**Data for review:**

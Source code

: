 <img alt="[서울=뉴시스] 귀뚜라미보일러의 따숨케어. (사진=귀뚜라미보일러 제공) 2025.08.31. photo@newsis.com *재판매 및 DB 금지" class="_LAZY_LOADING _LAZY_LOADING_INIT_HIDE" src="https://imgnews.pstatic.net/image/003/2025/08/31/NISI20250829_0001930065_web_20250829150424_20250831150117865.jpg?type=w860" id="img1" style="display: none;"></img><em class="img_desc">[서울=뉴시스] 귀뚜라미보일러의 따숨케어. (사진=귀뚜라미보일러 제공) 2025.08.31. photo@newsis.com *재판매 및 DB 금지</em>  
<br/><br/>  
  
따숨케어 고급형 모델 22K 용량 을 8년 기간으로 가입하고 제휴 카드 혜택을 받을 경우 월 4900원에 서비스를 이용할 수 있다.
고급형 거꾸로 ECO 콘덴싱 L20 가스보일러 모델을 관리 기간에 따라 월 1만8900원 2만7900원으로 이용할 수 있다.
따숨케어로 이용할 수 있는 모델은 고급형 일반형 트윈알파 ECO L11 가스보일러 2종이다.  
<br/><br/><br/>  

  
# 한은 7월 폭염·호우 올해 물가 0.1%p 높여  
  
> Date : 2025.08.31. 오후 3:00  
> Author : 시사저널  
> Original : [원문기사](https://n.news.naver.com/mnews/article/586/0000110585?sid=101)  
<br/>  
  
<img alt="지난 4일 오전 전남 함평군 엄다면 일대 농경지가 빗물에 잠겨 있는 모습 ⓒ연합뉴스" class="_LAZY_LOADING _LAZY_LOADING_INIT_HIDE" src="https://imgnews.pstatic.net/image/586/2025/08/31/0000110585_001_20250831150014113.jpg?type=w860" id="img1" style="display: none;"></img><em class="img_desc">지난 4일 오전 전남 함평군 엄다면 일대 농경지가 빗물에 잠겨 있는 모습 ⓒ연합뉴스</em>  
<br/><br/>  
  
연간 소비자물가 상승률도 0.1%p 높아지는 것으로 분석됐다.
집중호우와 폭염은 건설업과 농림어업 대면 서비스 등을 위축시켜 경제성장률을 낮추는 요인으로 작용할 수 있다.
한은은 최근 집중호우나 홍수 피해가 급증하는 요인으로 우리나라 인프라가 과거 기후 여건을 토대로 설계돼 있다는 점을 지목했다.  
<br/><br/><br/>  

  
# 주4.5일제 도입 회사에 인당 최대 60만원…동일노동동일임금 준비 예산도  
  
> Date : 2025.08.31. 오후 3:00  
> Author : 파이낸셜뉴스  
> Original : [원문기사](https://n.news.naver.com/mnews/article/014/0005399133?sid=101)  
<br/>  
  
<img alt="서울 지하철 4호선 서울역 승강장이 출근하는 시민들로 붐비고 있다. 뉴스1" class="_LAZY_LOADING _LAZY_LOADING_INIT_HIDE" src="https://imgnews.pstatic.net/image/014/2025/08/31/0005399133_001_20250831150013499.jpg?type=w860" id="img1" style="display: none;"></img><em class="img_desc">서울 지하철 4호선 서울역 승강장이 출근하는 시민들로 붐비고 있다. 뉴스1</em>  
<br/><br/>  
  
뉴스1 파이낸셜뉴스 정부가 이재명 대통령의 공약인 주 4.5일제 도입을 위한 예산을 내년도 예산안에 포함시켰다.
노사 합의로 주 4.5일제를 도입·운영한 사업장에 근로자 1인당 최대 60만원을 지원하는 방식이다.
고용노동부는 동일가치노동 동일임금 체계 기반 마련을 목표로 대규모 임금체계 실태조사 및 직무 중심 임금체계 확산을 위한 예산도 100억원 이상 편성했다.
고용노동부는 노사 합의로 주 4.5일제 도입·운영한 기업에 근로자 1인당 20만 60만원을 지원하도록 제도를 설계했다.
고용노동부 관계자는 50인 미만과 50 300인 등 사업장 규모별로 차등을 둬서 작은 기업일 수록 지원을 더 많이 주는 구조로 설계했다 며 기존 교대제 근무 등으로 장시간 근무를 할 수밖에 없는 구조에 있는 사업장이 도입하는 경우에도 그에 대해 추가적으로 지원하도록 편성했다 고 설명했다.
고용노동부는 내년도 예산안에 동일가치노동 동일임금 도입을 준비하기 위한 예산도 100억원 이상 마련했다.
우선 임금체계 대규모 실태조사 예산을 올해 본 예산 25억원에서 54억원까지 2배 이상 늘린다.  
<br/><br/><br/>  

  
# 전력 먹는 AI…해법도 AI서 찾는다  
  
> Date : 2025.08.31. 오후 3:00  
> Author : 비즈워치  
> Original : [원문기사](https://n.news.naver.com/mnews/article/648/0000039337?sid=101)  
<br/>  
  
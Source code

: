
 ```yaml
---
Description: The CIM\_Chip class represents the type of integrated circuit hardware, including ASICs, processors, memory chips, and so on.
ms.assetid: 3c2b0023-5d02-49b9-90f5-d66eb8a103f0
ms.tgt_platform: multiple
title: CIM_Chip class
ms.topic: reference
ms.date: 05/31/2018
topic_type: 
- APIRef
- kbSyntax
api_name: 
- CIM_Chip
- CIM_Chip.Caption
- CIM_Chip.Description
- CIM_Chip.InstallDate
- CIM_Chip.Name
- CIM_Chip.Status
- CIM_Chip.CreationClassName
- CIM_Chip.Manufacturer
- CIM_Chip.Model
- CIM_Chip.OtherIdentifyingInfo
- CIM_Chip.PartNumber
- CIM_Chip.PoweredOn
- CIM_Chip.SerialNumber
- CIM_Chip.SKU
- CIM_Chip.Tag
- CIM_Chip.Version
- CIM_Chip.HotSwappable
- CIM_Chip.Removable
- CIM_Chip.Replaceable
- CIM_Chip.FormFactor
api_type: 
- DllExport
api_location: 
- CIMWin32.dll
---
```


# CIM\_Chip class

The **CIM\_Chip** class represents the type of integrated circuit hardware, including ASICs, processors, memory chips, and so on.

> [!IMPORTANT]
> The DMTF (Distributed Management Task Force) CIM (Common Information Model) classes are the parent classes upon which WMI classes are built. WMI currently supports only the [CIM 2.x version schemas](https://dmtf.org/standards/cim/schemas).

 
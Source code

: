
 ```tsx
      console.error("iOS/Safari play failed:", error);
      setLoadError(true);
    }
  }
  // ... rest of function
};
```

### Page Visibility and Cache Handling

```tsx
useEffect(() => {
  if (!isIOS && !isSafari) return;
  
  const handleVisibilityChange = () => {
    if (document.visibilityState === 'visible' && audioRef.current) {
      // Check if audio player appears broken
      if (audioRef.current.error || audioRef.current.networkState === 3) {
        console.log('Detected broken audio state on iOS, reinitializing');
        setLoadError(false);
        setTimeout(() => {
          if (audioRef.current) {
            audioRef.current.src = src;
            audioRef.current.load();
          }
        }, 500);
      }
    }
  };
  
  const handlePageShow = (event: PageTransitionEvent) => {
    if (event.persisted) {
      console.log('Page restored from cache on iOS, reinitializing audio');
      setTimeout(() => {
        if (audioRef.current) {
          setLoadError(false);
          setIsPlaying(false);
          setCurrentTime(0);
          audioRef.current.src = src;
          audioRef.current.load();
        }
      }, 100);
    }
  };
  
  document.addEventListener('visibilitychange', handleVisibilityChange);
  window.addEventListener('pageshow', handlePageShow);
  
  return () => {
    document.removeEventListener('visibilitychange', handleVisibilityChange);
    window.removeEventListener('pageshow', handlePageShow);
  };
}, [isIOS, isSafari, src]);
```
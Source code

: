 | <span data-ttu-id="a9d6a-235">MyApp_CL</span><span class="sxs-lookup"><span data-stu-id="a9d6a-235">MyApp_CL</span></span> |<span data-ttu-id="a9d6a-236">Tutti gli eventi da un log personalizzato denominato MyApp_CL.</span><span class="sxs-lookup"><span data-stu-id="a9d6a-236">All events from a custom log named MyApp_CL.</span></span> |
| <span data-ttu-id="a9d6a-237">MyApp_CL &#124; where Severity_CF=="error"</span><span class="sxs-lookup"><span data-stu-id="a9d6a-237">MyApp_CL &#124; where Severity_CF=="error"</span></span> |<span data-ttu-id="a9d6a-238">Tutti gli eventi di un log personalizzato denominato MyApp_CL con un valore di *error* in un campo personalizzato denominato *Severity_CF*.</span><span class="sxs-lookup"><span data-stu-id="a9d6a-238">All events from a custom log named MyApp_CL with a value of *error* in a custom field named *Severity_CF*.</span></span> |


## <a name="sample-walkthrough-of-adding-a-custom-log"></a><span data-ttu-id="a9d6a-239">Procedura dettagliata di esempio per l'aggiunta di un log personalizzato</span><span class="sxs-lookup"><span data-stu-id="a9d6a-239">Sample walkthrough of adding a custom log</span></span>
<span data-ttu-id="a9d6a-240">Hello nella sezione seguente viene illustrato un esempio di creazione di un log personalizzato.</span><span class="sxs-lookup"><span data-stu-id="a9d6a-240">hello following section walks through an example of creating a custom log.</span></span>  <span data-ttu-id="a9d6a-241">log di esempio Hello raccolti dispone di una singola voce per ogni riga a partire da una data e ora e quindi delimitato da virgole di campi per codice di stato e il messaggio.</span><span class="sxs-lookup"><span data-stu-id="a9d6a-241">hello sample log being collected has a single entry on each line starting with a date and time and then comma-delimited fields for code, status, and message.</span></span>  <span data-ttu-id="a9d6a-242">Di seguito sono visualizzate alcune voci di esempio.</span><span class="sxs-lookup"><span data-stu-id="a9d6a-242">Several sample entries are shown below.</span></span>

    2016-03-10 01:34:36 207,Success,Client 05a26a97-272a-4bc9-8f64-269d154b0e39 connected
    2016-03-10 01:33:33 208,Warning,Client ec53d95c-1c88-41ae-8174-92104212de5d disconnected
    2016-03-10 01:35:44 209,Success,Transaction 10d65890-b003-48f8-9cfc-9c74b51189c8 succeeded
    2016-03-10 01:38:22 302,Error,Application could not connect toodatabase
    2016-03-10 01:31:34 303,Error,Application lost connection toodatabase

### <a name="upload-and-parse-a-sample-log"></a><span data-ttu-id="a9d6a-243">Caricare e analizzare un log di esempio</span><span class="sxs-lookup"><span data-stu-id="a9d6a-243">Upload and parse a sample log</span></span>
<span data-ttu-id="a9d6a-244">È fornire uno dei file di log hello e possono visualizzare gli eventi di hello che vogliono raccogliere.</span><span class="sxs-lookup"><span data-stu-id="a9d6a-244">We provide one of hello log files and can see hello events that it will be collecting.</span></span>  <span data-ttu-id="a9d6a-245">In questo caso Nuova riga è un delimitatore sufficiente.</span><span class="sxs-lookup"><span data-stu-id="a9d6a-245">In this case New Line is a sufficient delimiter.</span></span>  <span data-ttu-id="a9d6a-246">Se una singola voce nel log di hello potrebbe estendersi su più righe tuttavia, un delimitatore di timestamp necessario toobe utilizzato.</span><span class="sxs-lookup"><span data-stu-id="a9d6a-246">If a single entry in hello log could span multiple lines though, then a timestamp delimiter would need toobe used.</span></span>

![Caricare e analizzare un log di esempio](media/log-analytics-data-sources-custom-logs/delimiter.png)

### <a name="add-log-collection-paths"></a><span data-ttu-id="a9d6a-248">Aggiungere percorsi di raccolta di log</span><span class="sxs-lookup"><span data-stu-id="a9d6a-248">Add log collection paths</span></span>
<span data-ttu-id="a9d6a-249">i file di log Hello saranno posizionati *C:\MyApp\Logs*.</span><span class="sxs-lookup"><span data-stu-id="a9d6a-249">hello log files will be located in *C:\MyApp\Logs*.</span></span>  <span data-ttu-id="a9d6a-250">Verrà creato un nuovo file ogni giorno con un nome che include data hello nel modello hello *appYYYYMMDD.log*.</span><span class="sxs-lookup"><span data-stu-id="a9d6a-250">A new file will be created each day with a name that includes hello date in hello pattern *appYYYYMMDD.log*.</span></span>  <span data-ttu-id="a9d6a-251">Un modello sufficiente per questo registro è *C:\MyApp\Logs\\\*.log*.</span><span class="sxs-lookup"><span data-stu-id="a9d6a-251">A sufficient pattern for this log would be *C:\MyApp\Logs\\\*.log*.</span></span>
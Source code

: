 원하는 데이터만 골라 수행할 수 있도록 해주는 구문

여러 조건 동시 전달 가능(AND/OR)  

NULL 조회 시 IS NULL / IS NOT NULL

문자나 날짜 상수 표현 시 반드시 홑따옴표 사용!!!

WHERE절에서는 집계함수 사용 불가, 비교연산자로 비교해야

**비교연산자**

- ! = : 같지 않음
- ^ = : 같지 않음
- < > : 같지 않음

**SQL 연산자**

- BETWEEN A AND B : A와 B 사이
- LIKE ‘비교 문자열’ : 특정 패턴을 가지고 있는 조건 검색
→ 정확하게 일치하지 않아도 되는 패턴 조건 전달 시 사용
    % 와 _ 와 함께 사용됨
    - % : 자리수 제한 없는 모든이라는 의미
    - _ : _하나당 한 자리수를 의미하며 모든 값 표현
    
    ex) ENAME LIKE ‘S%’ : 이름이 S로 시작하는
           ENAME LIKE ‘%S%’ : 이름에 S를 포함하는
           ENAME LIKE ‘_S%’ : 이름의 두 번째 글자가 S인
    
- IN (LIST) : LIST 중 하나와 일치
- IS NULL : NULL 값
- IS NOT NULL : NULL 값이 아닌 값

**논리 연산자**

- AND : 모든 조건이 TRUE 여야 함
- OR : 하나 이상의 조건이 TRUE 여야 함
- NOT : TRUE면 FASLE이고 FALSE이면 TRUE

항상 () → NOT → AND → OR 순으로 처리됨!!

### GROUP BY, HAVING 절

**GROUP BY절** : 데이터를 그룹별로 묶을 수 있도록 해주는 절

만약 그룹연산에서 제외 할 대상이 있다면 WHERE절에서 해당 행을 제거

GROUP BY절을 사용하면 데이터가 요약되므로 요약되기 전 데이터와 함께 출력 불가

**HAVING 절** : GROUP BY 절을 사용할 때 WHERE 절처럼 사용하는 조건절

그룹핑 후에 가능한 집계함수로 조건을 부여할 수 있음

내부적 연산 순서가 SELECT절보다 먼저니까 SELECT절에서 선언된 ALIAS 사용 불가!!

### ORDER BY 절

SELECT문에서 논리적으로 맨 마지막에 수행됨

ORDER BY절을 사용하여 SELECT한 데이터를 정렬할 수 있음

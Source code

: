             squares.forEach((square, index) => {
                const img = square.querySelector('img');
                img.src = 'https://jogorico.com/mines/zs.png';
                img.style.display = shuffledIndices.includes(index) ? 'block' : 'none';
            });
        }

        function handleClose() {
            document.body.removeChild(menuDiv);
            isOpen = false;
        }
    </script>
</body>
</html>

**What the exercise asks:** Take the lines above from the first through the one containing "# 한은 7월 폭염·호우 올해 물가 0.1%p 높여" and reproduce them exactly; include nothing else.

**Completed exercise:**
Source code

: <img alt="[서울=뉴시스] 귀뚜라미보일러의 따숨케어. (사진=귀뚜라미보일러 제공) 2025.08.31. photo@newsis.com *재판매 및 DB 금지" class="_LAZY_LOADING _LAZY_LOADING_INIT_HIDE" src="https://imgnews.pstatic.net/image/003/2025/08/31/NISI20250829_0001930065_web_20250829150424_20250831150117865.jpg?type=w860" id="img1" style="display: none;"></img><em class="img_desc">[서울=뉴시스] 귀뚜라미보일러의 따숨케어. (사진=귀뚜라미보일러 제공) 2025.08.31. photo@newsis.com *재판매 및 DB 금지</em>  
<br/><br/>  
  
따숨케어 고급형 모델 22K 용량 을 8년 기간으로 가입하고 제휴 카드 혜택을 받을 경우 월 4900원에 서비스를 이용할 수 있다.
고급형 거꾸로 ECO 콘덴싱 L20 가스보일러 모델을 관리 기간에 따라 월 1만8900원 2만7900원으로 이용할 수 있다.
따숨케어로 이용할 수 있는 모델은 고급형 일반형 트윈알파 ECO L11 가스보일러 2종이다.  
<br/><br/><br/>  

  
# 한은 7월 폭염·호우 올해 물가 0.1%p 높여  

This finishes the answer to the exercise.